Before Prop 13, state and local governments used income collected through property taxes to build new roads, schools, and other necessary community facilities. To continue creating residential areas, these same governments were forced to require builders of new communities to pay for these public facilities. Consequently, these funds then added to the cost of homes.
These price increases hurt new home buyers as fewer people were able to afford higher-priced homes. At the same time, those who could afford them had to wait for the public facilities to be constructed.
Under the Mello-Roos Community Facilities Act, landowners put up their land as collateral so that public agencies, like school districts, could raise money to pay for necessary public facilities. The public agency forms a Mello-Roos Community District that sells bonds to fund these new public facilities’ construction. A bond allows for payment over a specific amount of time through special taxes levied on property owners in that particular district. Mello-Roos taxes are paid to the County Tax Collector as part of the standard property tax system.
Not all new home communities are affected by Mello-Roos special taxes. Sometimes a new neighborhood can be built within an existing community. Since the public facilities are already in place, they are not subject to Mello-Roos taxes.
The preceding summaries are provided for informational purposes only. For a more comprehensive understanding of the legal/tax consequences of Mello-Roos, appropriate consultation is recommended with an attorney and/or CPA for specific advice.
- The basic theory of a special assessment on real property is that only the real property directly benefitted by a work of improvement should be charged with a lien to secure the payment thereof. (See Mello-Roos Community Facilities Act, Government Code §53311 et. seq.).
- The most common method by which local governmental agencies construct and finance local improvements is through local improvement districts’ formation. Bonds of the district are sold, and payment of the bonds secured by assessments levied upon individual parcels of real property.
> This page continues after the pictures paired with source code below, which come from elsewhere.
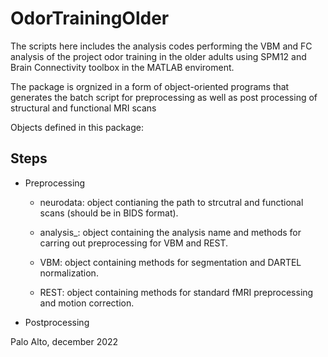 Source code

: # OdorTrainingOlder
The scripts here includes the analysis codes performing the VBM and FC analysis of the project odor training in the older adults using SPM12 and Brain Connectivity toolbox in the MATLAB enviroment. 

The package is orgnized in a form of object-oriented programs that generates the batch script for preprocessing as well as post processing of structural and functional MRI scans

Objects defined in this package: 

## Steps
  - Preprocessing

      - neurodata: object contianing the path to strcutral and functional scans (should be in BIDS format). 

      - analysis_: object containing the analysis name and methods for carring out preprocessing for VBM and REST. 

      - VBM:        object containing methods for segmentation and DARTEL normalization.

      - REST:       object containing methods for standard fMRI preprocessing and motion correction. 

  - Postprocessing

Palo Alto, december 2022
      
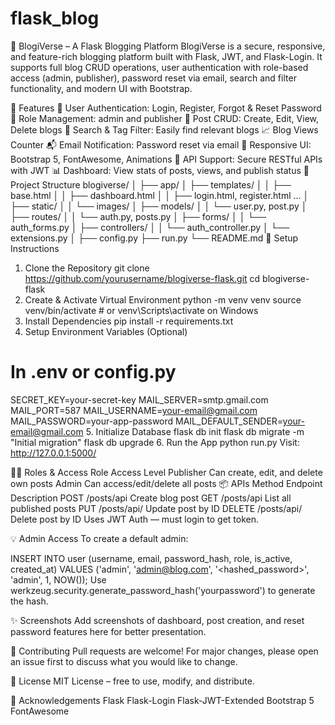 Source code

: ﻿# flask_blog
📝 BlogiVerse – A Flask Blogging Platform
BlogiVerse is a secure, responsive, and feature-rich blogging platform built with Flask, JWT, and Flask-Login. It supports full blog CRUD operations, user authentication with role-based access (admin, publisher), password reset via email, search and filter functionality, and modern UI with Bootstrap.

🚀 Features
🔐 User Authentication: Login, Register, Forgot & Reset Password
👥 Role Management: admin and publisher
📝 Post CRUD: Create, Edit, View, Delete blogs
📌 Search & Tag Filter: Easily find relevant blogs
📈 Blog Views Counter
📬 Email Notification: Password reset via email
🎨 Responsive UI: Bootstrap 5, FontAwesome, Animations
🧪 API Support: Secure RESTful APIs with JWT
📊 Dashboard: View stats of posts, views, and publish status
📁 Project Structure
blogiverse/
│
├── app/
│   ├── templates/
│   │   ├── base.html
│   │   ├── dashboard.html
│   │   ├── login.html, register.html ...
│   ├── static/
│   │   └── images/
│   ├── models/
│   │   └── user.py, post.py
│   ├── routes/
│   │   └── auth.py, posts.py
│   ├── forms/
│   │   └── auth_forms.py
│   ├── controllers/
│   │   └── auth_controller.py
│   └── extensions.py
│
├── config.py
├── run.py
└── README.md
🔧 Setup Instructions
1. Clone the Repository
git clone https://github.com/yourusername/blogiverse-flask.git
cd blogiverse-flask
2. Create & Activate Virtual Environment
python -m venv venv
source venv/bin/activate  # or venv\Scripts\activate on Windows
3. Install Dependencies
pip install -r requirements.txt
4. Setup Environment Variables (Optional)
# In .env or config.py
SECRET_KEY=your-secret-key
MAIL_SERVER=smtp.gmail.com
MAIL_PORT=587
MAIL_USERNAME=your-email@gmail.com
MAIL_PASSWORD=your-app-password
MAIL_DEFAULT_SENDER=your-email@gmail.com
5. Initialize Database
flask db init
flask db migrate -m "Initial migration"
flask db upgrade
6. Run the App
python run.py
Visit: http://127.0.0.1:5000/

🧑‍💻 Roles & Access
Role	Access Level
Publisher	Can create, edit, and delete own posts
Admin	Can access/edit/delete all posts
📦 APIs
Method	Endpoint	Description
POST	/posts/api	Create blog post
GET	/posts/api	List all published posts
PUT	/posts/api/<id>	Update post by ID
DELETE	/posts/api/<id>	Delete post by ID
Uses JWT Auth — must login to get token.

💡 Admin Access
To create a default admin:

INSERT INTO user (username, email, password_hash, role, is_active, created_at)
VALUES ('admin', 'admin@blog.com', '<hashed_password>', 'admin', 1, NOW());
Use werkzeug.security.generate_password_hash('yourpassword') to generate the hash.

✨ Screenshots
Add screenshots of dashboard, post creation, and reset password features here for better presentation.

🤝 Contributing
Pull requests are welcome! For major changes, please open an issue first to discuss what you would like to change.

📃 License
MIT License – free to use, modify, and distribute.

🧠 Acknowledgements
Flask
Flask-Login
Flask-JWT-Extended
Bootstrap 5
FontAwesome
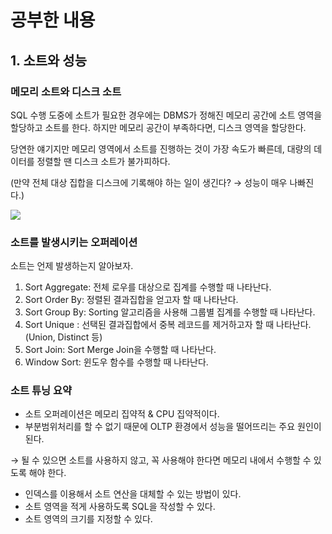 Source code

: # 공부한 내용

## 1. 소트와 성능

### 메모리 소트와 디스크 소트

SQL 수행 도중에 소트가 필요한 경우에는 DBMS가 정해진 메모리 공간에 소트 영역을 할당하고 소트를 한다. 하지만 메모리 공간이 부족하다면, 디스크 영역을 할당한다.

당연한 얘기지만 메모리 영역에서 소트를 진행하는 것이 가장 속도가 빠른데, 대량의 데이터를 정렬할 땐 디스크 소트가 불가피하다.

(만약 전체 대상 집합을 디스크에 기록해야 하는 일이 생긴다? → 성능이 매우 나빠진다.)

![](https://prod-files-secure.s3.us-west-2.amazonaws.com/5486ac02-837a-4340-b853-a8cd7b03f65f/a511bee9-8fd3-40e2-a4a3-c0420bfbdc37/%E1%84%89%E1%85%B3%E1%84%8F%E1%85%B3%E1%84%85%E1%85%B5%E1%86%AB%E1%84%89%E1%85%A3%E1%86%BA_2024-04-30_%E1%84%8B%E1%85%A9%E1%84%8C%E1%85%A5%E1%86%AB_9.07.10.png)

### 소트를 발생시키는 오퍼레이션

소트는 언제 발생하는지 알아보자.

1. Sort Aggregate: 전체 로우를 대상으로 집계를 수행할 때 나타난다.
2. Sort Order By: 정렬된 결과집합을 얻고자 할 때 나타난다.
3. Sort Group By: Sorting 알고리즘을 사용해 그룹별 집계를 수행할 때 나타난다.
4. Sort Unique : 선택된 결과집합에서 중복 레코드를 제거하고자 할 때 나타난다. (Union, Distinct 등)
5. Sort Join: Sort Merge Join을 수행할 때 나타난다.
6. Window Sort: 윈도우 함수를 수행할 때 나타난다.

### 소트 튜닝 요약

- 소트 오퍼레이션은 메모리 집약적 & CPU 집약적이다.
- 부분범위처리를 할 수 없기 때문에 OLTP 환경에서 성능을 떨어뜨리는 주요 원인이 된다.

→ 될 수 있으면 소트를 사용하지 않고, 꼭 사용해야 한다면 메모리 내에서 수행할 수 있도록 해야 한다.

- 인덱스를 이용해서 소트 연산을 대체할 수 있는 방법이 있다.
- 소트 영역을 적게 사용하도록 SQL을 작성할 수 있다.
- 소트 영역의 크기를 지정할 수 있다.



















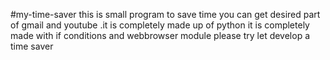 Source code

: #my-time-saver
this is small program to save time you can get desired part of gmail and youtube .it is completely made up of python 
 it is completely made with if conditions and webbrowser module please try let develop a time saver
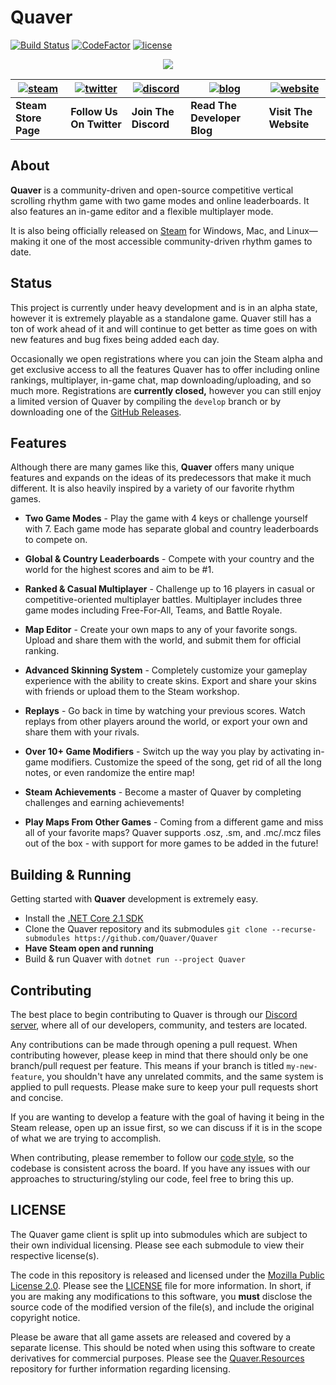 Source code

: # Quaver 

[![Build Status](https://travis-ci.com/Quaver/Quaver.svg?branch=develop)](https://travis-ci.com/Quaver/Quaver) [![CodeFactor](https://www.codefactor.io/repository/github/swan/quaver/badge)](https://www.codefactor.io/repository/github/swan/quaver) [![license](https://img.shields.io/badge/license-Mozilla%20Public%20License%202.0-blue)](https://github.com/Quaver/Quaver/blob/develop/LICENSE)

<p align="center"> 
  <img src="https://i.imgur.com/AohWq5l.png">
</p>

| [![steam](https://i.imgur.com/rR4p9mW.png)](https://store.steampowered.com/app/980610/Quaver/) | [![twitter](https://i.imgur.com/Kd0SXlh.png)](https://twitter.com/QuaverGame) | [![discord](https://i.imgur.com/YrBmbEf.png)](https://discord.gg/nJa8VFr) | [![blog](https://i.imgur.com/o0fq6MA.png)](https://blog.quavergame.com) | [![website](https://i.imgur.com/svZCnuI.png)](https://quavergame.com) | 
| --- | --- | --- | --- | --- |
| **Steam Store Page** | **Follow Us On Twitter** | **Join The Discord** | **Read The Developer Blog** | **Visit The Website** |

## About 

**Quaver** is a community-driven and open-source competitive vertical scrolling rhythm game with two game modes and online leaderboards. It also features an in-game editor and a flexible multiplayer mode.

It is also being officially released on [Steam](https://store.steampowered.com/app/980610/Quaver/) for Windows, Mac, and Linux—making it one of the most accessible community-driven rhythm games to date.

## Status

This project is currently under heavy development and is in an alpha state, however it is extremely playable as a standalone game. Quaver still has a ton of work ahead of it and will continue to get better as time goes on with new features and bug fixes being added each day.

Occasionally we open registrations where you can join the Steam alpha and get exclusive access to all the features Quaver has to offer including online rankings, multiplayer, in-game chat, map downloading/uploading, and so much more. Registrations are **currently closed,** however you can still enjoy a limited version of Quaver by compiling the `develop` branch or by downloading one of the [GitHub Releases](https://github.com/Quaver/Quaver/releases).

## Features

Although there are many games like this, **Quaver** offers many unique features and expands on the ideas of its predecessors that make it much different. It is also heavily inspired by a variety of our favorite rhythm games.

* **Two Game Modes** - Play the game with 4 keys or challenge yourself with 7. Each game mode has separate global and country leaderboards to compete on.

* **Global & Country Leaderboards** - Compete with your country and the world for the highest scores and aim to be #1.

* **Ranked & Casual Multiplayer** - Challenge up to 16 players in casual or competitive-oriented multiplayer battles. Multiplayer includes three game modes including Free-For-All, Teams, and Battle Royale.

* **Map Editor** - Create your own maps to any of your favorite songs. Upload and share them with the world, and submit them for official ranking.

* **Advanced Skinning System** - Completely customize your gameplay experience with the ability to create skins. Export and share your skins with friends or upload them to the Steam workshop.

* **Replays** - Go back in time by watching your previous scores. Watch replays from other players around the world, or export your own and share them with your rivals.

* **Over 10+ Game Modifiers** - Switch up the way you play by activating in-game modifiers. Customize the speed of the song, get rid of all the long notes, or even randomize the entire map!

* **Steam Achievements** - Become a master of Quaver by completing challenges and earning achievements!

* **Play Maps From Other Games** - Coming from a different game and miss all of your favorite maps? Quaver supports .osz, .sm, and .mc/.mcz files out of the box - with support for more games to be added in the future!

## Building & Running

Getting started with **Quaver** development is extremely easy.

* Install the [.NET Core 2.1 SDK](https://dotnet.microsoft.com/download/dotnet-core/2.1)
* Clone the Quaver repository and its submodules `git clone --recurse-submodules https://github.com/Quaver/Quaver`
* **Have Steam open and running**
* Build & run Quaver with `dotnet run --project Quaver`

## Contributing 

The best place to begin contributing to Quaver is through our [Discord server](https://discord.gg/nJa8VFr), where all of our developers, community, and testers are located.

Any contributions can be made through opening a pull request. When contributing however, please keep in mind that there should only be one branch/pull request per feature. This means if your branch is titled `my-new-feature`, you shouldn't have any unrelated commits, and the same system is applied to pull requests. Please make sure to keep your pull requests short and concise.

If you are wanting to develop a feature with the goal of having it being in the Steam release, open up an issue first, so we can discuss if it is in the scope of what we are trying to accomplish.

When contributing, please remember to follow our [code style](https://github.com/Quaver/Quaver/blob/master/CODESTYLE.md), so the codebase is consistent across the board. If you have any issues with our approaches to structuring/styling our code, feel free to bring this up.

## LICENSE

The Quaver game client is split up into submodules which are subject to their own individual licensing. Please see each submodule to view their respective license(s).

The code in this repository is released and licensed under the [Mozilla Public License 2.0](https://github.com/Quaver/Quaver/blob/develop/LICENSE). Please see the [LICENSE](https://github.com/Quaver/Quaver/blob/develop/LICENSE) file for more information. In short, if you are making any modifications to this software, you **must** disclose the source code of the modified version of the file(s), and include the original copyright notice.

Please be aware that all game assets are released and covered by a separate license. This should be noted when using this software to create derivatives for commercial purposes. Please see the [Quaver.Resources](https://github.com/Quaver/Quaver.Resources) repository for further information regarding licensing.
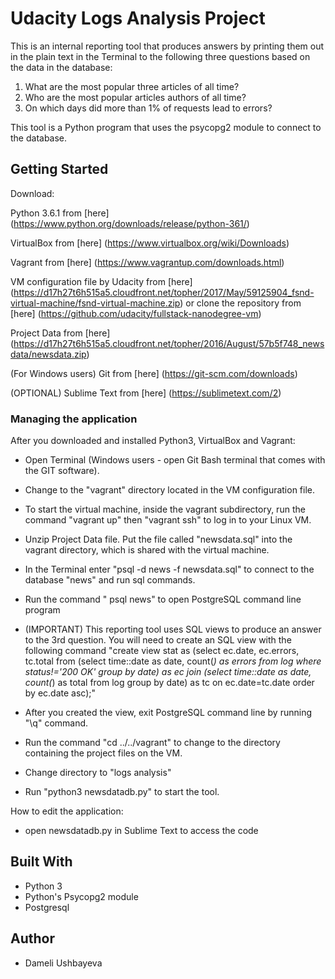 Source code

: # Udacity Logs Analysis Project
This is an internal reporting tool that produces answers by printing them out in the plain text in the Terminal to the following three questions based on the data in the database:

1) What are the most popular three articles of all time? 
2) Who are the most popular articles authors of all time? 
3) On which days did more than 1% of requests lead to errors? 

This tool is a Python program that uses the psycopg2 module to connect to the database. 

## Getting Started

Download:

Python 3.6.1 from [here] (https://www.python.org/downloads/release/python-361/)

VirtualBox from [here] (https://www.virtualbox.org/wiki/Downloads)

Vagrant from [here] (https://www.vagrantup.com/downloads.html)

VM configuration file by Udacity from [here] (https://d17h27t6h515a5.cloudfront.net/topher/2017/May/59125904_fsnd-virtual-machine/fsnd-virtual-machine.zip) or clone the repository from [here] (https://github.com/udacity/fullstack-nanodegree-vm)

Project Data from [here] (https://d17h27t6h515a5.cloudfront.net/topher/2016/August/57b5f748_newsdata/newsdata.zip)

(For Windows users) Git from [here] (https://git-scm.com/downloads)

(OPTIONAL) Sublime Text from [here] (https://sublimetext.com/2)

### Managing the application

After you downloaded and installed Python3, VirtualBox and Vagrant:

* Open Terminal (Windows users - open Git Bash terminal that comes with the GIT software).

* Change to the "vagrant" directory located in the VM configuration file. 

* To start the virtual machine, inside the vagrant subdirectory, run the command "vagrant up" then "vagrant ssh" to log in to your Linux VM. 

* Unzip Project Data file. Put the file called "newsdata.sql" into the vagrant directory, which is shared with the virtual machine. 

* In the Terminal enter "psql -d news -f newsdata.sql" to connect to the database "news" and run sql commands. 

* Run the command " psql news" to open PostgreSQL command line program 

* (IMPORTANT) This reporting tool uses SQL views to produce an answer to the 3rd question. You will need to create an SQL view with the following command "create view stat as (select ec.date, ec.errors, tc.total from (select time::date as date, count(*) as errors from log where status!='200 OK' group by date) as ec join (select time::date as date, count(*) as total from log group by date) as tc on ec.date=tc.date order by ec.date asc);" 

* After you created the view, exit PostgreSQL command line by running "\q" command.

* Run the command "cd ../../vagrant" to change to the directory containing the project files on the VM. 

* Change directory to "logs analysis"

* Run "python3 newsdatadb.py" to start the tool.  

How to edit the application: 

* open newsdatadb.py in Sublime Text to access the code 

## Built With

* Python 3 
* Python's Psycopg2 module
* Postgresql 

## Author

* Dameli Ushbayeva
- Some of the more common local improvement projects financed by special assessments are:
- Support of schools
- Flood control
- Streets and sidewalks
- Sanitary sewers
- Street lighting
The most common statutory enactments authorizing and directing the formation, financing, and management of improvement districts are the following: The improvement Act of 1911 (Sts. & Hy. Code, §5000 et. seq. and Public Contract Code, §20410 et. seq.).
Lien of Special Assessments
The lien of special assessments to secure the payment of local public improvements attaches to the parcels of land benefitted and to all improvements and fixtures thereon. The amount of each assessment approximates the ratio of which the parcel bears’ increased value to the modification’s entire cost.
Payment of Special Assessments
An assessment’s payment is ordinarily spread out over the years, requiring the principal’s annual fee and interest. In some instances, the costs are distributed on the secured tax roll and collected with county real property taxes’ installments. In some cases, the special assessment payment must be made to a different county or municipal office.
In the event that a local improvement district has been formed, some types of improvements require ongoing maintenance financed by annual charges to individual property owners, which are separate and apart from the lien of special assessment and which continue even after the special assessment has been paid.